『史記』陳渉世家を読んでみよう:その5

その4(http://d.hatena.ne.jp/T_S/20180723/1532271741)の続き。





當此時、諸郡縣苦秦吏者、皆刑其長吏、殺之以應陳渉。
乃以呉叔為假王、監諸將以西撃滎陽。
令陳人武臣・張耳・陳餘徇趙地、令汝陰人訒宗徇九江郡。
當此時、楚兵數千人為聚者、不可勝數。
葛嬰至東城、立襄彊為楚王。嬰後聞陳王已立、因殺襄彊、還報。至陳、陳王誅殺葛嬰。
陳王令魏人周市北徇魏地。
呉廣圍滎陽。李由為三川守、守滎陽、呉叔弗能下。陳王徴國之豪傑與計、以上蔡人房君蔡賜為上柱國。
(『史記』巻四十八、陳渉世家)


陳勝の挙兵に各地で呼応し、秦の長官を殺して陳勝に同調する者が多かったという。



あの沛でもそういう動きがあったと『史記』高祖本紀が記している。





また呉広は「仮王」となって要地滎陽を攻撃した。
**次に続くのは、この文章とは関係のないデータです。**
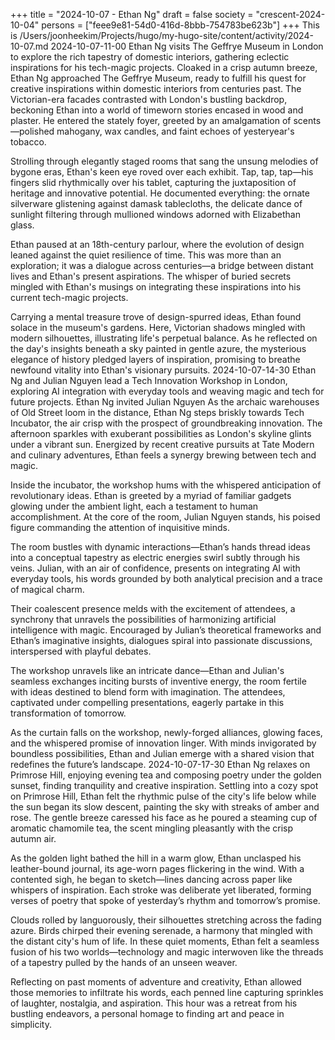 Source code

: +++
title = "2024-10-07 - Ethan Ng"
draft = false
society = "crescent-2024-10-04"
persons = ["feee9e81-54d0-416d-8bbb-754783be623b"]
+++
This is /Users/joonheekim/Projects/hugo/my-hugo-site/content/activity/2024-10-07.md
2024-10-07-11-00
Ethan Ng visits The Geffrye Museum in London to explore the rich tapestry of domestic interiors, gathering eclectic inspirations for his tech-magic projects.
Cloaked in a crisp autumn breeze, Ethan Ng approached The Geffrye Museum, ready to fulfill his quest for creative inspirations within domestic interiors from centuries past. The Victorian-era facades contrasted with London's bustling backdrop, beckoning Ethan into a world of timeworn stories encased in wood and plaster. He entered the stately foyer, greeted by an amalgamation of scents—polished mahogany, wax candles, and faint echoes of yesteryear's tobacco.

Strolling through elegantly staged rooms that sang the unsung melodies of bygone eras, Ethan's keen eye roved over each exhibit. Tap, tap, tap—his fingers slid rhythmically over his tablet, capturing the juxtaposition of heritage and innovative potential. He documented everything: the ornate silverware glistening against damask tablecloths, the delicate dance of sunlight filtering through mullioned windows adorned with Elizabethan glass.

Ethan paused at an 18th-century parlour, where the evolution of design leaned against the quiet resilience of time. This was more than an exploration; it was a dialogue across centuries—a bridge between distant lives and Ethan's present aspirations. The whisper of buried secrets mingled with Ethan's musings on integrating these inspirations into his current tech-magic projects.

Carrying a mental treasure trove of design-spurred ideas, Ethan found solace in the museum's gardens. Here, Victorian shadows mingled with modern silhouettes, illustrating life's perpetual balance. As he reflected on the day's insights beneath a sky painted in gentle azure, the mysterious elegance of history pledged layers of inspiration, promising to breathe newfound vitality into Ethan's visionary pursuits.
2024-10-07-14-30
Ethan Ng and Julian Nguyen lead a Tech Innovation Workshop in London, exploring AI integration with everyday tools and weaving magic and tech for future projects.
Ethan Ng invited Julian Nguyen
As the archaic warehouses of Old Street loom in the distance, Ethan Ng steps briskly towards Tech Incubator, the air crisp with the prospect of groundbreaking innovation. The afternoon sparkles with exuberant possibilities as London's skyline glints under a vibrant sun. Energized by recent creative pursuits at Tate Modern and culinary adventures, Ethan feels a synergy brewing between tech and magic.

Inside the incubator, the workshop hums with the whispered anticipation of revolutionary ideas. Ethan is greeted by a myriad of familiar gadgets glowing under the ambient light, each a testament to human accomplishment. At the core of the room, Julian Nguyen stands, his poised figure commanding the attention of inquisitive minds.

The room bustles with dynamic interactions—Ethan’s hands thread ideas into a conceptual tapestry as electric energies swirl subtly through his veins. Julian, with an air of confidence, presents on integrating AI with everyday tools, his words grounded by both analytical precision and a trace of magical charm.

Their coalescent presence melds with the excitement of attendees, a synchrony that unravels the possibilities of harmonizing artificial intelligence with magic. Encouraged by Julian’s theoretical frameworks and Ethan’s imaginative insights, dialogues spiral into passionate discussions, interspersed with playful debates.

The workshop unravels like an intricate dance—Ethan and Julian's seamless exchanges inciting bursts of inventive energy, the room fertile with ideas destined to blend form with imagination. The attendees, captivated under compelling presentations, eagerly partake in this transformation of tomorrow.

As the curtain falls on the workshop, newly-forged alliances, glowing faces, and the whispered promise of innovation linger. With minds invigorated by boundless possibilities, Ethan and Julian emerge with a shared vision that redefines the future’s landscape.
2024-10-07-17-30
Ethan Ng relaxes on Primrose Hill, enjoying evening tea and composing poetry under the golden sunset, finding tranquility and creative inspiration.
Settling into a cozy spot on Primrose Hill, Ethan felt the rhythmic pulse of the city's life below while the sun began its slow descent, painting the sky with streaks of amber and rose. The gentle breeze caressed his face as he poured a steaming cup of aromatic chamomile tea, the scent mingling pleasantly with the crisp autumn air.

As the golden light bathed the hill in a warm glow, Ethan unclasped his leather-bound journal, its age-worn pages flickering in the wind. With a contented sigh, he began to sketch—lines dancing across paper like whispers of inspiration. Each stroke was deliberate yet liberated, forming verses of poetry that spoke of yesterday’s rhythm and tomorrow’s promise.

Clouds rolled by languorously, their silhouettes stretching across the fading azure. Birds chirped their evening serenade, a harmony that mingled with the distant city's hum of life. In these quiet moments, Ethan felt a seamless fusion of his two worlds—technology and magic interwoven like the threads of a tapestry pulled by the hands of an unseen weaver.

Reflecting on past moments of adventure and creativity, Ethan allowed those memories to infiltrate his words, each penned line capturing sprinkles of laughter, nostalgia, and aspiration. This hour was a retreat from his bustling endeavors, a personal homage to finding art and peace in simplicity.
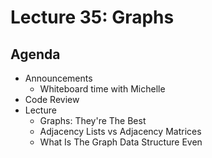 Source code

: # Lecture 35: Graphs

## Agenda

- Announcements
  - Whiteboard time with Michelle
- Code Review
- Lecture
  - Graphs: They're The Best
  - Adjacency Lists vs Adjacency Matrices
  - What Is The Graph Data Structure Even
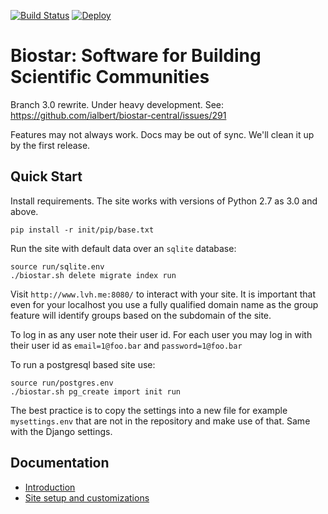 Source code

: [![Build Status](https://travis-ci.org/ialbert/biostar-central.svg?branch=3.0)](https://travis-ci.org/ialbert/biostar-central)   [![Deploy](https://www.herokucdn.com/deploy/button.png)](https://heroku.com/deploy)

Biostar: Software for Building Scientific Communities
=====================================================

Branch 3.0 rewrite. Under heavy development. See: https://github.com/ialbert/biostar-central/issues/291

Features may not always work. Docs may be out of sync. We'll clean it up by the first release.

Quick Start
-----------

Install requirements. The site works with versions of Python 2.7 as 3.0 and above.

	pip install -r init/pip/base.txt

Run the site with default data over an `sqlite` database:

	source run/sqlite.env
	./biostar.sh delete migrate index run

Visit `http://www.lvh.me:8080/` to interact with your site. It is important that even
for your localhost you use a fully qualified domain name as the group 
feature will identify groups based on the subdomain of the site.

To log in as any user note their user id.
For each user you may log in with their user id as  `email=1@foo.bar` and `password=1@foo.bar`

To run a postgresql based site use:

	source run/postgres.env
	./biostar.sh pg_create import init run

The best practice is to copy the settings into a new file for example
`mysettings.env` that are not in the repository and make use of that.
Same with the Django settings.

Documentation
-------------

* [Introduction](docs/index.md)
* [Site setup and customizations](docs/setup.md)


[django]: http://www.djangoproject.com/
[python]: http://www.python.org/
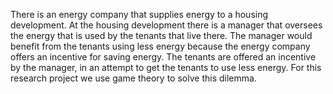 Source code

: There is an energy company that supplies energy to a housing development. At the housing development there is a manager that oversees the energy that is used by the tenants that live there. The manager would benefit from the tenants using less energy because the energy company offers an incentive for saving energy. The tenants are offered an incentive by the manager, in an attempt to get the tenants to use less energy.
For this research project we use game theory to solve this dilemma.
もし滎陽が落ちれば、秦の支配に一気に大きな亀裂が生じる事になるだろう。




一方、先んじて東の方へ派遣されていた葛嬰だが、陳勝が楚王になるとは思ってなかったらしく、別の者を楚王に立て、陳勝が王になったと聞くとその王を始末した。その報告を受け、陳勝は葛嬰を処刑してしまったという。


立てられた王も、立てた葛嬰も、なんだか可哀相である。


なお、この葛嬰の子孫があのロバ顔で有名な諸葛氏だという説が残っている。




また趙には武臣・張耳・陳余を、魏には周市を送り込んだ。


張耳・陳余は魏があった頃からの著名人で、秦の追及を逃れ隠れていたが陳勝に仕えたのだった。陳余はかつて趙にいた事があったため、趙行きを希望したのだという。





なお、呉広を阻んだ三川郡守の李由というのはあの李斯の息子である。